Los Angeles - Die seit 15 Jahren in Kalifornien lebende Bestsellerautorin Cornelia Funke (61) ist nach eigenen Worten von den USA "desillusioniert". Sie habe "das traurige Gefühl, dass mir der amerikanische Traum abhandenkommt", sagte die Autorin dem "Spiegel".

"Die Frage ist: Wann ist es Zeit zu gehen? Ich bin bereit zu kämpfen, ich bin auch bereit, die Schwierigkeiten auszuhalten, aber kann ich diesen amerikanischen Traum noch unterschreiben?"
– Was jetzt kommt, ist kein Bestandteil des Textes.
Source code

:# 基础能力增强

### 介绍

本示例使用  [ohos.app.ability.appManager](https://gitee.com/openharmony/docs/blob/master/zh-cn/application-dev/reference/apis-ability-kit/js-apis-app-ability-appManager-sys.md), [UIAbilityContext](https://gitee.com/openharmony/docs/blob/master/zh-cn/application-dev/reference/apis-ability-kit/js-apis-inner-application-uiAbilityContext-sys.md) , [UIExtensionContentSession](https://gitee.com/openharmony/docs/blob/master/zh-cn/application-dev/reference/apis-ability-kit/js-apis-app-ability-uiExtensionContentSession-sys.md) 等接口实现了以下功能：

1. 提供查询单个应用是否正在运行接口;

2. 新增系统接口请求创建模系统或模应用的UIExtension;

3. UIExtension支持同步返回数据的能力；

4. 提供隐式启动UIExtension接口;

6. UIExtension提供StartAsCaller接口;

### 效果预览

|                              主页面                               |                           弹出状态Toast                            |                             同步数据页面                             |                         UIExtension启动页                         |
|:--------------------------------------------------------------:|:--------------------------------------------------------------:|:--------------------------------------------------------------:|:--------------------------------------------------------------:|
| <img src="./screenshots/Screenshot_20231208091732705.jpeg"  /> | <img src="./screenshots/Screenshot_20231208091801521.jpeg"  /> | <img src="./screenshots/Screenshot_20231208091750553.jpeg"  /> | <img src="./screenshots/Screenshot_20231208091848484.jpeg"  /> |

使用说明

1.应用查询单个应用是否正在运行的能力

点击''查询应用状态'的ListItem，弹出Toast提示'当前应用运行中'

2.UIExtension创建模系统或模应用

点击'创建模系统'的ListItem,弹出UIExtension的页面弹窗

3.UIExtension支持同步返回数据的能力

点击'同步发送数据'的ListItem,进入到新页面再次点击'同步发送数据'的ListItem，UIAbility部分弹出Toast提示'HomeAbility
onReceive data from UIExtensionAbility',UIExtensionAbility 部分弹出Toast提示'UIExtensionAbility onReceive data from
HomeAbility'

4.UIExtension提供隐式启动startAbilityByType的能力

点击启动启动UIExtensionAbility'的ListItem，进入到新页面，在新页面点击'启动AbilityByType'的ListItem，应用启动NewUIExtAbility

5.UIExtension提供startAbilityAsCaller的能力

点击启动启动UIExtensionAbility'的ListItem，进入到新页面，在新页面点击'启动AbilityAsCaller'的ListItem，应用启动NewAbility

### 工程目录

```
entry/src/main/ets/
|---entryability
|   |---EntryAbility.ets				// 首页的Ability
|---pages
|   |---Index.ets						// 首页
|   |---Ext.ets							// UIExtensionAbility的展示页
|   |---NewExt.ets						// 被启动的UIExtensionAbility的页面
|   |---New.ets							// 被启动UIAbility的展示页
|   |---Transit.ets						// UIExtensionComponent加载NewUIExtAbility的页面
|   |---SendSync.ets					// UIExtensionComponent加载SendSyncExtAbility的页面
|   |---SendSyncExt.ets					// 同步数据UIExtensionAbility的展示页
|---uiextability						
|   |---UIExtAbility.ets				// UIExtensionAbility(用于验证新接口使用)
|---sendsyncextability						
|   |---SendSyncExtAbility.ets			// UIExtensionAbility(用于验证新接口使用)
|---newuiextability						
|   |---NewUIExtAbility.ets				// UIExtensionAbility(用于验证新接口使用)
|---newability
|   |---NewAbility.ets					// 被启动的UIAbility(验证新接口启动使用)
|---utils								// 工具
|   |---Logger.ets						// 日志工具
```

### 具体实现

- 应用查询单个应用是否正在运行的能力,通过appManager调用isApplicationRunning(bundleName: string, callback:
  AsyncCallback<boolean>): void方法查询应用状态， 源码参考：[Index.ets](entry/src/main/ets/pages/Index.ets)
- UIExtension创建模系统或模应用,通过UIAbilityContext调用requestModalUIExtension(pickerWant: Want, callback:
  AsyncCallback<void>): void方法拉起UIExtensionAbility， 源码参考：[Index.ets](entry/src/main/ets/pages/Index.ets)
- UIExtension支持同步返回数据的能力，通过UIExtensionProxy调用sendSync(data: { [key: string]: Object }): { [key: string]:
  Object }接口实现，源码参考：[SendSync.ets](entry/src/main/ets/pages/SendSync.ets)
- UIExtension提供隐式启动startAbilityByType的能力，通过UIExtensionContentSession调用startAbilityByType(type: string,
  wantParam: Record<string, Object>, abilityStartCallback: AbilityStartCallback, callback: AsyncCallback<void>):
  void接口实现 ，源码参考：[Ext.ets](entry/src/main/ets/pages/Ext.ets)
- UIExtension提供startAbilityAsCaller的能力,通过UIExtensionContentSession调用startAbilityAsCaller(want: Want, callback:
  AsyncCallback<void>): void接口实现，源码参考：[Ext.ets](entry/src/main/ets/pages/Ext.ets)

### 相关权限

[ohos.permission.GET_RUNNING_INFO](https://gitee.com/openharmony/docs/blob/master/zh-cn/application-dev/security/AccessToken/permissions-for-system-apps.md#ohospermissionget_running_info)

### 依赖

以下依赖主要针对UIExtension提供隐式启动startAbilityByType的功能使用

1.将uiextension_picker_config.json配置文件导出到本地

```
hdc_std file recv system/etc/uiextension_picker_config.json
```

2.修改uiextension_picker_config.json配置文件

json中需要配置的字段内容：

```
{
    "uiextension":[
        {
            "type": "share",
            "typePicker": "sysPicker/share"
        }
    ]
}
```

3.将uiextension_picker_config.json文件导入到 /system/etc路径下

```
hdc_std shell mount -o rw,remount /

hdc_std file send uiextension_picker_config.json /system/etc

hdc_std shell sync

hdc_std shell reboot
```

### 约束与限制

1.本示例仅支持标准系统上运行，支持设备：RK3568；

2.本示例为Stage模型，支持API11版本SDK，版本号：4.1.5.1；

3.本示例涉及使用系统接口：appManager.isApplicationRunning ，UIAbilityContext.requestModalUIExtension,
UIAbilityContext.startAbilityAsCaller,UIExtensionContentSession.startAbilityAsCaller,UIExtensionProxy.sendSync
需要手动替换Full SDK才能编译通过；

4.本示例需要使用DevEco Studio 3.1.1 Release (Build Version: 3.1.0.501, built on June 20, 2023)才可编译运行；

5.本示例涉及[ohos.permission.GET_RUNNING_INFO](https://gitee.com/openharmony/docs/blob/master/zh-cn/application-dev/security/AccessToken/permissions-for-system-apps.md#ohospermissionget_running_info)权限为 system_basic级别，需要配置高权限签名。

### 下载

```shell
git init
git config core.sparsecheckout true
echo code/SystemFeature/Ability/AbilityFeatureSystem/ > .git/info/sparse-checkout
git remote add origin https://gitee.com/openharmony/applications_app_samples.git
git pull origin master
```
Für die zunehmende Polarisierung ihrer Wahlheimat sei Präsident Donald Trump verantwortlich, sagte Funke ("Tintenherz", "Drachenreiter"). "Trump lockt nun all das Hässliche heraus, was wir für besiegt und vergessen hielten." Er habe die "sozialen Werte" der USA "dramatisch umgekehrt", allen voran Diversität, Toleranz und Fortschrittsglauben. Sie kritisierte, dass etwa eine Krankenversicherung "meist nur als unnützes Hindernis für einen vollkommen von der Leine gelassenen Kapitalismus betrachtet" werde.

Als weiteren Grund für ihre Zweifel an Amerika nannte Funke die schweren Waldbrände in Kalifornien. Ihr Haus in Malibu bei Los Angeles brannte 2018 fast ab. "Als das jetzt wieder losging mit der Brandsaison, habe ich auch gesagt, Himmel, ich glaube, ich muss doch weg." Trotzdem bleibe ihr Grundstück in Malibu für sie "ein heiliger Ort", das sie nicht "einfach irgendwelchen Spekulanten überlassen" wolle. Sie wolle aber einen Hof in Deutschland kaufen, auf dem ihr Artist-in-Residence-Programm ein europäisches Zuhause finde.